Xiaomi punta talmente tanto su Mi Pay che ha siglato anche una speciale collaborazione con Mastercard per espanderlo in alcuni mercati europei ma non in quelli principali (Spagna, Francia, Germania e Italia). Questo nonostante gli smartphone Xiaomi dotati di NFC che vengono venduti in Italia siano predisposti a supportarlo vista la presenza del chip SE.
Altro esempio molto importante è XiaoAI, ovvero l’assistente digitale che ha conquistato una buona quota di mercato in Cina. In questo caso la spiegazione potrebbe essere abbastanza semplice: nè Amazon nè Google hanno una forte presenza in Cina, motivo per cui c’è spazio per assistenti vocali diversi da Alexa e Google Assistant di emergere e prosperare.
Altro grande servizio assente del tutto in Italia è la piattaforma di crowsourcing Youpin (in Europa per specifici prodotti si appoggia a Indiegogo).
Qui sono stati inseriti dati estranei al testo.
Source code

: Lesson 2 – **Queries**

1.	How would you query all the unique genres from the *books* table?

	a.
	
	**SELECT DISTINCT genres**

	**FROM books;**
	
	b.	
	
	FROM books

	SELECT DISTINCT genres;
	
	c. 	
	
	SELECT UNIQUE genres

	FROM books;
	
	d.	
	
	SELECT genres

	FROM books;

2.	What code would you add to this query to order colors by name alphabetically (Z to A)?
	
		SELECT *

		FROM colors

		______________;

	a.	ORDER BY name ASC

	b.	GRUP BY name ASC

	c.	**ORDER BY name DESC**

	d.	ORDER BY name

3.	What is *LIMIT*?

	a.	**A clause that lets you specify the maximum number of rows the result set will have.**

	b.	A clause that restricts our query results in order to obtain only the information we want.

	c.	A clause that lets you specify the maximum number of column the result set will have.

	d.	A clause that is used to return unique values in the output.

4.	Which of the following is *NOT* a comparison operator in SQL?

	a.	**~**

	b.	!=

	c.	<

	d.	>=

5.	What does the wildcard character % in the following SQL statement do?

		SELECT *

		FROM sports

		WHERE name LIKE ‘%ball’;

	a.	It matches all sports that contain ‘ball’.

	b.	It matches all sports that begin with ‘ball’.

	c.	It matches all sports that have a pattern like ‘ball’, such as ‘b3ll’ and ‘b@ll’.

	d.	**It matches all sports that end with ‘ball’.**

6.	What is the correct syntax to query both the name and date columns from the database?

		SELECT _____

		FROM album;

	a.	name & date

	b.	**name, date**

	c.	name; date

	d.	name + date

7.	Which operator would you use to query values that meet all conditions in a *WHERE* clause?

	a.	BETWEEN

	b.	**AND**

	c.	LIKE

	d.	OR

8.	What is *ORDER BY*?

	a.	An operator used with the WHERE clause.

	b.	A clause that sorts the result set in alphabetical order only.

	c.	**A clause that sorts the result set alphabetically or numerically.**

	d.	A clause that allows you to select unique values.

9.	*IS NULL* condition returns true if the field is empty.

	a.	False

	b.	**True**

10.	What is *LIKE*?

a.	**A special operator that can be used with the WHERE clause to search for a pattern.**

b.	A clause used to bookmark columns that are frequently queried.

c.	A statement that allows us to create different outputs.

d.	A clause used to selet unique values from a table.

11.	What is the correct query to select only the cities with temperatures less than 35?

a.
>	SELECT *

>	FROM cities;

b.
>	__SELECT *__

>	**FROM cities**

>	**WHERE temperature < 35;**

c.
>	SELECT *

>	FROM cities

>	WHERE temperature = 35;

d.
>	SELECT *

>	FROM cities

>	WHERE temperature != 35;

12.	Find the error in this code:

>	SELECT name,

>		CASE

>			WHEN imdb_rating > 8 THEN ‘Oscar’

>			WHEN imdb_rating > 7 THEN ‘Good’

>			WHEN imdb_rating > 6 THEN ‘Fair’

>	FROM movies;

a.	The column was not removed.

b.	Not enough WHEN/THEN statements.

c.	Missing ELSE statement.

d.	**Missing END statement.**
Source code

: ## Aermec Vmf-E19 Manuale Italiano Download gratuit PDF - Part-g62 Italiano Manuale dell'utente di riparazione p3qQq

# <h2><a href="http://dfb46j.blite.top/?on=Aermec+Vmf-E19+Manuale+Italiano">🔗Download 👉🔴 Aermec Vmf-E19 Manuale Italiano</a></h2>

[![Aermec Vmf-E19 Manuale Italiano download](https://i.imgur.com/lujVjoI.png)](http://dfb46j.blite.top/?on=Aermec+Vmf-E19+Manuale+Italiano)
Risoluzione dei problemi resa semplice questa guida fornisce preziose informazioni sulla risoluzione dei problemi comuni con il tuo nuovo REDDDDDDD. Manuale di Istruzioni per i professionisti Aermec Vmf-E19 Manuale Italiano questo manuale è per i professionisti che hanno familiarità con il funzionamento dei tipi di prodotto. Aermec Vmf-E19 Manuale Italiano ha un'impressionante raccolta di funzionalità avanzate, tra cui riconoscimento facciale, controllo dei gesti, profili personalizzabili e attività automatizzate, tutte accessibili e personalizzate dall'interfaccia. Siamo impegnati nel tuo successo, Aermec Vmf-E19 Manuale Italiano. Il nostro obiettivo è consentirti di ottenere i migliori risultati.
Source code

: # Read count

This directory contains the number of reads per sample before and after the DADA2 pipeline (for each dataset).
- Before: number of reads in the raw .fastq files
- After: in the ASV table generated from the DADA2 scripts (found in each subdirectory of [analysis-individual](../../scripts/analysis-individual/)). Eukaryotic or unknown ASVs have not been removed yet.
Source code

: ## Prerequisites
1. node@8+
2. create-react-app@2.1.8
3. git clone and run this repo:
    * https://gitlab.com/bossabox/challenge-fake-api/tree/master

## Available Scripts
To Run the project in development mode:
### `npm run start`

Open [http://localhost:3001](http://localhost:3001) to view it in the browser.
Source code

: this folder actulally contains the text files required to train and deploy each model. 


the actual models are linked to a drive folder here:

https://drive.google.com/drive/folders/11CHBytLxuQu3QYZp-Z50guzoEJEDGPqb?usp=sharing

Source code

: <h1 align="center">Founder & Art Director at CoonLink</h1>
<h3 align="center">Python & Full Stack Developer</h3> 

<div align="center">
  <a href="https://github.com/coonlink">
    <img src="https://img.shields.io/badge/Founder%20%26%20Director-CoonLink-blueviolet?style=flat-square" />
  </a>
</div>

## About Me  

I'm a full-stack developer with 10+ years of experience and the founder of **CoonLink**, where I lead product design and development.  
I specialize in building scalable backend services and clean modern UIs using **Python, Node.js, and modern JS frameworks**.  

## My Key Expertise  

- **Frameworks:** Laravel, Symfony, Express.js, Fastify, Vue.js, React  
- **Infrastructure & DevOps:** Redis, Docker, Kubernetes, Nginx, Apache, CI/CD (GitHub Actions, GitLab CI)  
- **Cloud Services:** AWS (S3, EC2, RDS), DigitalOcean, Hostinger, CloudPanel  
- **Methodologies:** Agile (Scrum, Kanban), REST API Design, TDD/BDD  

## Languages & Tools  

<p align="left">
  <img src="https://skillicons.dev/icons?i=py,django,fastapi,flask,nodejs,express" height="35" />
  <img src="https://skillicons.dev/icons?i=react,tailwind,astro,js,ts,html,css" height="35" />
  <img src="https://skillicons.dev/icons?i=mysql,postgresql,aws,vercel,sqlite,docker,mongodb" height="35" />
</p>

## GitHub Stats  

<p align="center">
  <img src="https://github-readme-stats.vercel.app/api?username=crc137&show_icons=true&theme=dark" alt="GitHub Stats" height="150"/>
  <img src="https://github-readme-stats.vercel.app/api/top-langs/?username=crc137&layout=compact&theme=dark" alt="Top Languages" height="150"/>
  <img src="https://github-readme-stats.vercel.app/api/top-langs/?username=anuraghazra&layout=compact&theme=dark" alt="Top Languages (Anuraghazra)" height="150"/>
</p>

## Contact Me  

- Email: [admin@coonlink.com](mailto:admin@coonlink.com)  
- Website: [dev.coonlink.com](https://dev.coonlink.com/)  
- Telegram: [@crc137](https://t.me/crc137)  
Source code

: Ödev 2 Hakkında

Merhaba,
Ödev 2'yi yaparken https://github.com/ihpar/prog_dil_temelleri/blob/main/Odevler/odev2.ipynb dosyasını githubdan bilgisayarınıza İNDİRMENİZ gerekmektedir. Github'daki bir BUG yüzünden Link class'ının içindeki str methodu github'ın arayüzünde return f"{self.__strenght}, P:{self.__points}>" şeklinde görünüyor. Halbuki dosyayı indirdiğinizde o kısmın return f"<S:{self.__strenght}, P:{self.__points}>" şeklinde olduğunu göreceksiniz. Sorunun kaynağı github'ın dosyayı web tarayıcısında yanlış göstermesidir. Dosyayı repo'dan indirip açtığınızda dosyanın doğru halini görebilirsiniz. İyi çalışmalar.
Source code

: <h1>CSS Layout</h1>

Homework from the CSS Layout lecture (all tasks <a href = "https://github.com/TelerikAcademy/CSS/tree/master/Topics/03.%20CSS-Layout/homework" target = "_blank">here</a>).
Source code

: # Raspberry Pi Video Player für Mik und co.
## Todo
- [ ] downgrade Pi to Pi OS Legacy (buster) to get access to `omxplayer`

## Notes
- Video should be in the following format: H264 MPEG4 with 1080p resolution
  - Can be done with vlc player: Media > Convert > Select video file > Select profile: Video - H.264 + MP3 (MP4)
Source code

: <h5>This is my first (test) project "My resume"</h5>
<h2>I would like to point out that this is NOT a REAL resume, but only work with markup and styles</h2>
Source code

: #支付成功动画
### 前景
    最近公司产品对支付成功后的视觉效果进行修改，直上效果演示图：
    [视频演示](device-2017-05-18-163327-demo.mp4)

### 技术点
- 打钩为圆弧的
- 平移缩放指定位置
L’azienda ha investito 4 miliardi di dollari nel suo ecosistema di partner cinesi e ha anche dichiarato l’obiettivo di investire un altro miliardo di dollari in partnership simili con 100 startup in India, il suo più grande mercato al di fuori della Cina. Tuttavia l’Europa non è presente in questa lista.
L’unico vero servizio Xiaomi disponibile in Italia è Mi Cloud, grazie al quale eseguire il backup degli smartphone ed archiviare i propri dati. Un po’ poco per un’azienda che si proclama “services-first” ma che, nella realtà dei fatti, in Europa ricava molto di più dall’hardware che dai servizi.